Mutual Evidential Deep Learning for Medical Image Segmentation
Yuanpeng He, Yali Bi, Lijian Li, Chi-Man Pun, Wenpin Jiao, Zhi Jin
TL;DR
This work addresses pseudo-label quality in semi-supervised medical image segmentation by proposing Mutual Evidential Deep Learning (MEDL), which employs two heterogeneous networks to generate complementary evidence and fuses them with class-aware evidential fusion. An uncertainty-driven, asymptotic Fisher information-based learning strategy then guides curriculum-like training from confident to uncertain voxels for both labeled and unlabeled data, leveraging voxel-wise belief masses and reliability masking. Key contributions include CAEF for robust pseudo-label synthesis, a Fisher-information-based evidential loss for unlabeled data, and a voxel-level weighting scheme that optimizes learning order; extensive experiments across five datasets demonstrate state-of-the-art performance. The approach provides a principled, uncertainty-aware framework for semi-supervised MIS with strong potential for robust deployment in clinical settings.
Abstract
Existing semi-supervised medical segmentation co-learning frameworks have realized that model performance can be diminished by the biases in model recognition caused by low-quality pseudo-labels. Due to the averaging nature of their pseudo-label integration strategy, they fail to explore the reliability of pseudo-labels from different sources.
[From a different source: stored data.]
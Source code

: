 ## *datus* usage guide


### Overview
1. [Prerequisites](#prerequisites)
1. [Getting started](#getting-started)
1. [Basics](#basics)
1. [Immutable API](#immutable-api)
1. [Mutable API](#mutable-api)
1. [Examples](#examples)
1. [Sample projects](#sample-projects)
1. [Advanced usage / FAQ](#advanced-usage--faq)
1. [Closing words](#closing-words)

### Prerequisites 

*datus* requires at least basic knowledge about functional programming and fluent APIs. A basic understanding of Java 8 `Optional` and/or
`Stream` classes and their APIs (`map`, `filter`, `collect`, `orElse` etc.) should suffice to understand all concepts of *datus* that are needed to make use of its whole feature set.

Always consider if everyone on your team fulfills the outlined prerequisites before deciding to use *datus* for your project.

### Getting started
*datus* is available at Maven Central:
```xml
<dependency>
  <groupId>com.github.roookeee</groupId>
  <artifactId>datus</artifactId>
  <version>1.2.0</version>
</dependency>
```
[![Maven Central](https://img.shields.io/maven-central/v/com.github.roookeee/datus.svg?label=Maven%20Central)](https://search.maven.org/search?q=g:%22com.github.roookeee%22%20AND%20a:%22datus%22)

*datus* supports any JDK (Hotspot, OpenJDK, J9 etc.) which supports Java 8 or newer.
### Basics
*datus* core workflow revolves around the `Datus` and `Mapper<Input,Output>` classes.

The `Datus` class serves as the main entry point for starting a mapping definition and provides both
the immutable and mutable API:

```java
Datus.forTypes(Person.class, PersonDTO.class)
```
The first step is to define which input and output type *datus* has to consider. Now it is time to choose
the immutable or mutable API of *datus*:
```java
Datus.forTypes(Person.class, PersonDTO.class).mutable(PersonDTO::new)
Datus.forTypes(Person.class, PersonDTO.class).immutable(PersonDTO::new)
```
In this paper, we propose a mutual evidential deep learning (MEDL) framework that offers a potentially viable solution for pseudo-label generation in semi-supervised learning from two perspectives. First, we introduce networks with different architectures to generate complementary evidence for unlabeled samples and adopt an improved class-aware evidential fusion to guide the confident synthesis of evidential predictions sourced from diverse architectural networks. Second, utilizing the uncertainty in the fused evidence, we design an asymptotic Fisher information-based evidential learning strategy. This strategy enables the model to initially focus on unlabeled samples with more reliable pseudo-labels, gradually shifting attention to samples with lower-quality pseudo-labels while avoiding over-penalization of mislabeled classes in high data uncertainty samples. Additionally, for labeled data, we continue to adopt an uncertainty-driven asymptotic learning strategy, gradually guiding the model to focus on challenging voxels. Extensive experiments on five mainstream datasets have demonstrated that MEDL achieves state-of-the-art performance.